I cobot rimangono generalmente dispositivi compatti e con prestazioni fisiche minori rispetto ai robot industriali ma, con l’aumentare della forza, è stato necessario aumentare anche la sicurezza dei sistemi. Questi dispositivi, infatti, scardinano uno dei principi fondamentali della sicurezza dei sistemi automatici, che prevedono una rigida separazione fisica tra macchine automatiche e operatori umani. I robot collaborativi, invece, eliminano queste barriere. Qui, l’operatore e il cobot lavorano a stretto contatto, rendendo essenziale un approccio avanzato alla sicurezza. I cobot devono comprendere e reagire all’ambiente in modo istantaneo, assicurando la sicurezza dell’operatore anche senza barriere fisiche. Questo fatto è complicato dalla possibilità che si presentino situazioni imprevedibili, come, appunto, il ripensamento di un operatore ovvero un’azione e una situazione inaspettate. Questo è proprio quanto accaduto nella storia raccontata all’inizio di questo articolo.

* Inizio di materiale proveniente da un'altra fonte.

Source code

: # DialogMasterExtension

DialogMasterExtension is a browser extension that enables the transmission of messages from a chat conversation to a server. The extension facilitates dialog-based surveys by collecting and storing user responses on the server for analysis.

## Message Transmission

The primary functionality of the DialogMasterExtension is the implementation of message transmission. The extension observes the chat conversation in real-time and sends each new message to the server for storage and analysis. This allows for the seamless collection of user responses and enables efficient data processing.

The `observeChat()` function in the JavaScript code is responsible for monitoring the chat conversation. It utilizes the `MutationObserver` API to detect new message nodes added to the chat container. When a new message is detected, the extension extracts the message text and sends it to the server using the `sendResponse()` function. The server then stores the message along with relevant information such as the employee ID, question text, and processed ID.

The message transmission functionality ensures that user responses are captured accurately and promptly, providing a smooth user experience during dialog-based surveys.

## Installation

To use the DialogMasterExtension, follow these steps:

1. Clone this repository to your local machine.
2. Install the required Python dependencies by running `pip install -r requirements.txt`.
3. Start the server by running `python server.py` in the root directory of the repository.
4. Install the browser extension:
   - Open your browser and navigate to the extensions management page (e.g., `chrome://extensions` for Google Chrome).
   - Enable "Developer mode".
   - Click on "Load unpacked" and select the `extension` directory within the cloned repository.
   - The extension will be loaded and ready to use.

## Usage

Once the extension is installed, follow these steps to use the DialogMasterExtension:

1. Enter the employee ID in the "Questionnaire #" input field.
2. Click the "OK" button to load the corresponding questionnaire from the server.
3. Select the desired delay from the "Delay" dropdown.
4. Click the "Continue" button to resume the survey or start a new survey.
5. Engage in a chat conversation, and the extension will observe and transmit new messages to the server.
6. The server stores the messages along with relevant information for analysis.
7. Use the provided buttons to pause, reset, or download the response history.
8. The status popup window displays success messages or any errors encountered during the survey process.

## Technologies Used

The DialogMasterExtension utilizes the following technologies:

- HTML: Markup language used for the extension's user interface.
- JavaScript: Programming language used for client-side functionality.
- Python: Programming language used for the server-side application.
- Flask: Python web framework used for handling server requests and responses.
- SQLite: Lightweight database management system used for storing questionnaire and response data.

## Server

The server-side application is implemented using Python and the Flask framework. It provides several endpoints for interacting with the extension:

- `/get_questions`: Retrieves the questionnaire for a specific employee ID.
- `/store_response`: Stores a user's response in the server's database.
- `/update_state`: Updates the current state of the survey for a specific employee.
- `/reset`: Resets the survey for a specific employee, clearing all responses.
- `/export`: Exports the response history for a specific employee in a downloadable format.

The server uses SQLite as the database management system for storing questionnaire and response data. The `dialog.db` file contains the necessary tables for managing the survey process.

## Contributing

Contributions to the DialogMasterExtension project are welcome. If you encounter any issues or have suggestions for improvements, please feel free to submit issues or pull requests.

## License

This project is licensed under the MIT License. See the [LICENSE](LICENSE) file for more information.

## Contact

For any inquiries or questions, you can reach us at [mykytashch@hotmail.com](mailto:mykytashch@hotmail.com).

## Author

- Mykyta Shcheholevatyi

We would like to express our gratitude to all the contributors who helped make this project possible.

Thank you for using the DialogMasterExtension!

La UNI EN ISO 10218-2:2025 dedica tutto il paragrafo 5.14 alle applicazioni collaborative e al paragrafo 5.15.1.2 richiede l’adozione di salvaguardie provvisorie durante la messa in servizio. Nel paragrafo 5.14.3 viene trattato l’aspetto particolarmente critico delle “transizioni“, che includono il passaggio da operazioni collaborative ad altre.
Conclusioni
La scena iniziale ci ricorda in definitiva un punto essenziale: la sicurezza del robot deve essere garantita per tutto il suo ciclo di vita. Non solo quando è operativo sul campo, ma anche durante il design, i test, l’integrazione, la manutenzione e persino nella fase di dismissione. Il programmatore protagonista, dopo aver sperimentato in prima persona cosa significa trascurare una funzione di sicurezza, oggi sa più di prima quanto le nuove norme possano fare la differenza tra un sistema robotico utile, sicuro e uno “ribelle“.

Bibliografia
I riferimenti normativi della UNI EN 10218-1 sono ripetuti con poche varianti anche nella UNI EN ISO 10128-2. I principali sono riportati anche di seguito:
- UNI EN ISO 12100:2010, Sicurezza dei macchinari, Principi generali di progettazione, Valutazione del rischio e riduzione del rischio;
- ISO/TR 22100-4:2018, Safety of machinery — Relationship with ISO 12100;
- Part 4: Guidance to machinery manufacturers for consideration of related IT-security (cyber security) aspects;
- IEC TS 63074:2023, Safety of machinery – Security aspects related to functional safety of safety-related control systems;
- IEC 62443-3-3:2013, Industrial communication networks – Network and system security – Part 3-3: System security requirements and security levels.